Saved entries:
####################

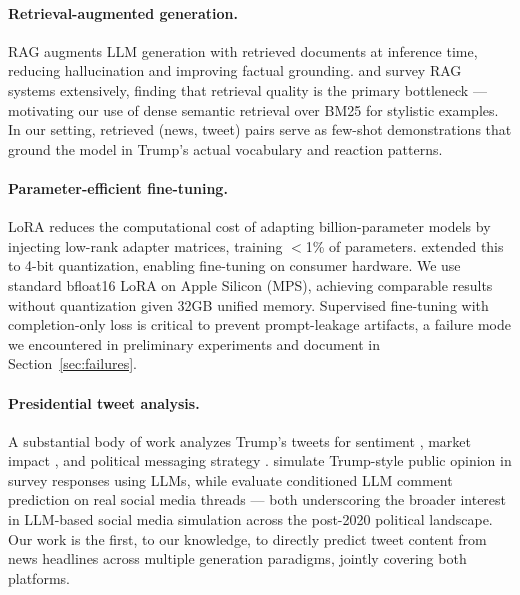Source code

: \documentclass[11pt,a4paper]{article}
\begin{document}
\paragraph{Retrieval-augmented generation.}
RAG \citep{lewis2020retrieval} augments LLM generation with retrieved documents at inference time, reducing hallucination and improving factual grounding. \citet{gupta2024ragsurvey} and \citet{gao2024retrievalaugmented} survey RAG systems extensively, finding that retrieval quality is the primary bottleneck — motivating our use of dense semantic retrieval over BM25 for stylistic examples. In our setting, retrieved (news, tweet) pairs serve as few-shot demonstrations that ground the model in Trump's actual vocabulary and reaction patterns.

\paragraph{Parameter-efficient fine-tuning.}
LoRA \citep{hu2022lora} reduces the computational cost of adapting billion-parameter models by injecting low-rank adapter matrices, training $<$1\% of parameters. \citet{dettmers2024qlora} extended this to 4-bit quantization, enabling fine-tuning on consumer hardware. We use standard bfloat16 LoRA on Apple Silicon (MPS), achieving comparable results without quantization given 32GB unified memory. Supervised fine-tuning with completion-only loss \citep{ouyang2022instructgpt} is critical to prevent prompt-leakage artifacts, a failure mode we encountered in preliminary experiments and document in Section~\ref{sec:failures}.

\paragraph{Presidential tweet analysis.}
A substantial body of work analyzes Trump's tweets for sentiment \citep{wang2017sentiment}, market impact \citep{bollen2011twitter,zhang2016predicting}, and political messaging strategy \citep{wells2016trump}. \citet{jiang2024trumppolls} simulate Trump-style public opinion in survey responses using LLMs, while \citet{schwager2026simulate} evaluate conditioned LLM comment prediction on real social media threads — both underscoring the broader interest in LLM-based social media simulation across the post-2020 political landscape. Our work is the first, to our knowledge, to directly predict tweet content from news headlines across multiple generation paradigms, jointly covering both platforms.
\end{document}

####################

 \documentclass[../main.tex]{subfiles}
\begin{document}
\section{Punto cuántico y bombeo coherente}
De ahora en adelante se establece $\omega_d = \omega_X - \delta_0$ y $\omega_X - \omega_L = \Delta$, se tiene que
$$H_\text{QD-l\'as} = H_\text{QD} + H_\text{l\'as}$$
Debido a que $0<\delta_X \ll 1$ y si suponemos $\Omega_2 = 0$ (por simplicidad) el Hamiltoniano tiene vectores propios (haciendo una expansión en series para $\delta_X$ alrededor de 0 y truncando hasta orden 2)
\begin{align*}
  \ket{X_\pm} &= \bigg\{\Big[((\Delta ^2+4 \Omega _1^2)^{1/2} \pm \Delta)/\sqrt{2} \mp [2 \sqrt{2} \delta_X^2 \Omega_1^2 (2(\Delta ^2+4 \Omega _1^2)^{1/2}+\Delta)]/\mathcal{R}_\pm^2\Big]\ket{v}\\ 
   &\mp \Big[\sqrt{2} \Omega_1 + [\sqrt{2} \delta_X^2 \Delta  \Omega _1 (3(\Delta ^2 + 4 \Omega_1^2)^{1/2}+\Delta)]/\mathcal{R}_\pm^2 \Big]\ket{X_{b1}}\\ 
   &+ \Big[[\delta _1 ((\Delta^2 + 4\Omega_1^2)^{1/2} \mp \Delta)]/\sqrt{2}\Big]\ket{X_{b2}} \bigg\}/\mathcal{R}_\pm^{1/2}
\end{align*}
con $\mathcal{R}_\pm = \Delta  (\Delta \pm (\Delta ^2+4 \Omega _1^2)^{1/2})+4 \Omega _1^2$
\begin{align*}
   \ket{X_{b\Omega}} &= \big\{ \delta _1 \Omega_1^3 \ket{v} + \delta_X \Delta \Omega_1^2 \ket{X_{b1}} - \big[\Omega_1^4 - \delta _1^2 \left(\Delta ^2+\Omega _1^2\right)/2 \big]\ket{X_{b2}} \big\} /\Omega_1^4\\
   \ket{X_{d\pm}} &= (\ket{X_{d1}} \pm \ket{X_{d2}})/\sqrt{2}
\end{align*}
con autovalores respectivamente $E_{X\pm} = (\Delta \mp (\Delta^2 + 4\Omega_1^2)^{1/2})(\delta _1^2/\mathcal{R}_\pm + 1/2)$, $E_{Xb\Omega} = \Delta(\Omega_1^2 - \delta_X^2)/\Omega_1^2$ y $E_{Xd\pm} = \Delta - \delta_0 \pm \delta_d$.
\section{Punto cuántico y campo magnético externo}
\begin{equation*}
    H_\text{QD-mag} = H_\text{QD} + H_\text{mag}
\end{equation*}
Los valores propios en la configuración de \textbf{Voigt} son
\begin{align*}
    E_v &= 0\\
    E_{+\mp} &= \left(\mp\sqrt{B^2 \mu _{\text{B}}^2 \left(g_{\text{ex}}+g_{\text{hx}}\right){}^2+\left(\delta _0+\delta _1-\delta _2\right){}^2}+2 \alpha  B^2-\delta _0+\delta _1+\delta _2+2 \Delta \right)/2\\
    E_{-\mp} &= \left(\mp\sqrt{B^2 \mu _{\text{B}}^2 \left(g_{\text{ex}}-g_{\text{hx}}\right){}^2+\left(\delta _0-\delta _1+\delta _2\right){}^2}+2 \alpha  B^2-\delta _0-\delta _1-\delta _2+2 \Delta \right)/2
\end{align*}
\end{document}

####################

Set down, exactly as they stand above, the lines starting with the line with "Los valores propios" and going on through the line with "B^2-\delta _0+\delta _1+\delta _2+2 \Delta \right)/2\\", and no others.

■ RESPONSE TO THE TASK ■
Los valores propios en la configuración de \textbf{Voigt} son
\begin{align*}
    E_v &= 0\\
    E_{+\mp} &= \left(\mp\sqrt{B^2 \mu _{\text{B}}^2 \left(g_{\text{ex}}+g_{\text{hx}}\right){}^2+\left(\delta _0+\delta _1-\delta _2\right){}^2}+2 \alpha  B^2-\delta _0+\delta _1+\delta _2+2 \Delta \right)/2\\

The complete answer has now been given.